With regard to advice and information provided to the visitors themselves, it is recommended that this is done immediately prior to the undertaking of a fieldwork activity which may involve the risk of infection. It is recommended that the normal procedure of alerting visitors to potential hazards during the activity briefing session and on arrival at the fieldwork site itself is a suitable opportunity [see FSC MP No. 1, section 4.4.].

With regard to advice and information provided to other appropriate people [such as group organisers and, in the case of young people, parents or guardians], it is recommended that this is done

  1. For group organisers, prior to the course as part of the more general information issued.
  2. For people, at the time of the course and only then if they have actually undertaken an activity in which they may have been exposed a risk of infection.

It is recommended that such advice and information is in the form of an open letter or information sheet whose content and style would indicate that its distribution is a routine part of a Units normal procedure of course information provision. In this way, the function of 'raising awareness without causing alarm' may be more easily achieved. Exemplars of such letters are given in section 7 below.

  1. An assessment and evaluation of every fieldwork site, prior to any fieldwork activity being undertaken at a site, in which a major consideration is the actual occurrence of maintenance hosts or the potential for their occurrence [see section 4. 1. above for explanation].

    On the basis of this assessment and evaluation, recommendations should be made as to the use of a site for particular fieldwork activities.

The UM is responsible for:

  1. Ensuring that such assessments and evaluations are undertaken by appropriate staff.
  2. Making recommendations as to the use of a site.
  3. Ensuring that appropriate records are kept of the assessments and evaluations, together with the UM's recommendations for site usage.
  4. Ensuring that such records are available to and utilised by appropriate staff
  5. Ensuring that sites are reassessed and evaluated as appropriate and necessary.

It is accepted that the possibility of increased infection risk does not preclude a site from use for fieldwork activities, eg. studies of the agriculture in an area may include an actual visit to a farm, including its buildings, provided that appropriate safety management techniques are implemented.

However [regardless of the safety management techniques used] it could be considered irresponsible to carry out fluvial studies on a small slow-moving stream, which derived directly from a farmyard and when rats had been seen around the farm buildings and in the streamway, merely because the stream was near to the Unit and there was easy access to it.

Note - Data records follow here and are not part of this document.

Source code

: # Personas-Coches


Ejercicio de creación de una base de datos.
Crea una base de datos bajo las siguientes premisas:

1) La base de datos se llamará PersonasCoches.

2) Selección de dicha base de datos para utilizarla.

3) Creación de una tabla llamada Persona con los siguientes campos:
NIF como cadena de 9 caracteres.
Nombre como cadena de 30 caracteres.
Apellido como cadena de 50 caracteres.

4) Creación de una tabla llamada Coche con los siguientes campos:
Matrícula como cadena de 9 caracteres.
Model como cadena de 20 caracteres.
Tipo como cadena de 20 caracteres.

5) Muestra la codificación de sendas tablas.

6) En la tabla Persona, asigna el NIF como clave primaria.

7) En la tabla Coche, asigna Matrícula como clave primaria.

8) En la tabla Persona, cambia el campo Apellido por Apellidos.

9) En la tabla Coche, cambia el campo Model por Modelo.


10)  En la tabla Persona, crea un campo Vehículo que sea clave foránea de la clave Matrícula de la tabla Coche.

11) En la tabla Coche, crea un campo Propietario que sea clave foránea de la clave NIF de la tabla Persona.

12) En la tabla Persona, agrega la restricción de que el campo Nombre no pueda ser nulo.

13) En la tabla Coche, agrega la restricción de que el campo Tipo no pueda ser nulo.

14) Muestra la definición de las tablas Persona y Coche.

  1. Practical safety management techniques implemented during or as part of a fieldwork activity in order to reduce the risk of infection. By way of example, recommendations 1 comments for three typical 'fieldwork activities' are now given:
  1. Small Mammal Studies

    The risk of infection would be classified as 'high' given the possibility of direct contact with infected urine and infection through existing cuts or cuts arising as a result of an animal biting the person handling them. Limiting the handling of animals to 'by staff only' may not be practical [eg. in studies where large numbers of traps are being used and / or traps are being examined frequently] nor educationally desirable [eg. students frequently have a natural enthusiasm / wish to handle the animals and the studies also provide an ideal opportunity for students to practice the 'best handling techniques' in terms of animal welfare].

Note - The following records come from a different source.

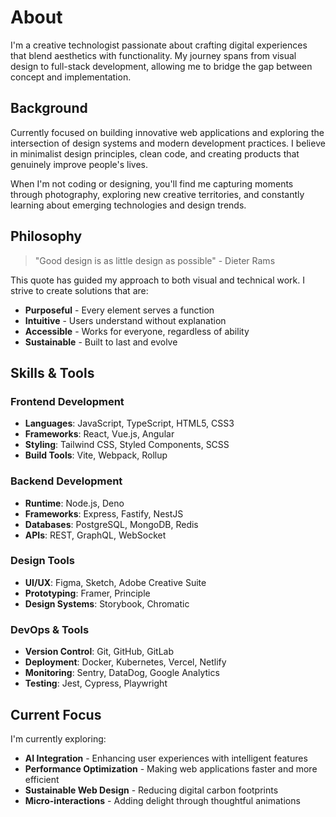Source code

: # About

I'm a creative technologist passionate about crafting digital experiences that blend aesthetics with functionality. My journey spans from visual design to full-stack development, allowing me to bridge the gap between concept and implementation.

## Background

Currently focused on building innovative web applications and exploring the intersection of design systems and modern development practices. I believe in minimalist design principles, clean code, and creating products that genuinely improve people's lives.

When I'm not coding or designing, you'll find me capturing moments through photography, exploring new creative territories, and constantly learning about emerging technologies and design trends.

## Philosophy

> "Good design is as little design as possible" - Dieter Rams

This quote has guided my approach to both visual and technical work. I strive to create solutions that are:

- **Purposeful** - Every element serves a function
- **Intuitive** - Users understand without explanation
- **Accessible** - Works for everyone, regardless of ability
- **Sustainable** - Built to last and evolve

## Skills & Tools

### Frontend Development
- **Languages**: JavaScript, TypeScript, HTML5, CSS3
- **Frameworks**: React, Vue.js, Angular
- **Styling**: Tailwind CSS, Styled Components, SCSS
- **Build Tools**: Vite, Webpack, Rollup

### Backend Development
- **Runtime**: Node.js, Deno
- **Frameworks**: Express, Fastify, NestJS
- **Databases**: PostgreSQL, MongoDB, Redis
- **APIs**: REST, GraphQL, WebSocket

### Design Tools
- **UI/UX**: Figma, Sketch, Adobe Creative Suite
- **Prototyping**: Framer, Principle
- **Design Systems**: Storybook, Chromatic

### DevOps & Tools
- **Version Control**: Git, GitHub, GitLab
- **Deployment**: Docker, Kubernetes, Vercel, Netlify
- **Monitoring**: Sentry, DataDog, Google Analytics
- **Testing**: Jest, Cypress, Playwright

## Current Focus

I'm currently exploring:
- **AI Integration** - Enhancing user experiences with intelligent features
- **Performance Optimization** - Making web applications faster and more efficient  
- **Sustainable Web Design** - Reducing digital carbon footprints
- **Micro-interactions** - Adding delight through thoughtful animations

    Strict adherence to the wearing of suitable rubber gloves will eliminate the risk of infection through existing cuts and will do much to prevent cuts occurring if an animal attempts to bite.

    If an animal's bite does result in a cut [even through gloves], strict adherence to a procedure of the incident being reported to FSC staff and automatic subsequent consultation of the Unit's doctor will ensure that, if appropriate, diagnosis and treatment is ensured at the earliest possible stage.

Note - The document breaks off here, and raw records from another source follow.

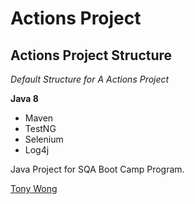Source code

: # Actions Project
## Actions Project Structure

*Default Structure for A Actions Project*

**Java 8**

* Maven
* TestNG
* Selenium
* Log4j


Java Project for SQA Boot Camp Program. 

[Tony Wong](https://github.com/TStarboard)
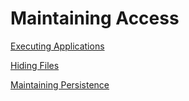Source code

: # Maintaining Access

[Executing Applications](Maintaining%20Access/Executing%20Applications.md)

[Hiding Files](Maintaining%20Access/Hiding%20Files.md)

[Maintaining Persistence](Maintaining%20Access/Maintaining%20Persistence.md)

    Strict adherence to the wearing of gloves should also be followed when:

      • Examining traps for possible 'successful catches` because contact may be made with the inner surface of the trap or with bedding material in the trap, both of which represent potential infection sources.
      • Cleaning / washing traps at the end of an activity.
      • Disposing of soiled bedding material taken from traps or from plastic bags which have been used to examine animals [by opening / emptying traps into the bags].

All soiled bedding and used plastic bags should be subjected to appropriate 'final disposal' [in sealed refuse sacks] so as to eliminate the risk of them being mistaken for 'fresh' [ie. uninfected] items and reused without adequate safety precautions being taken.

Gloves have to be removed. This provides the opportunity to demonstrate and practice techniques of removing gloves in a manner which will reduce contact with potentially contaminated outer surfaces of the gloves. Strict adherence to these techniques and to the washing of hands after the gloves have been removed will further reduce the possibility of infection.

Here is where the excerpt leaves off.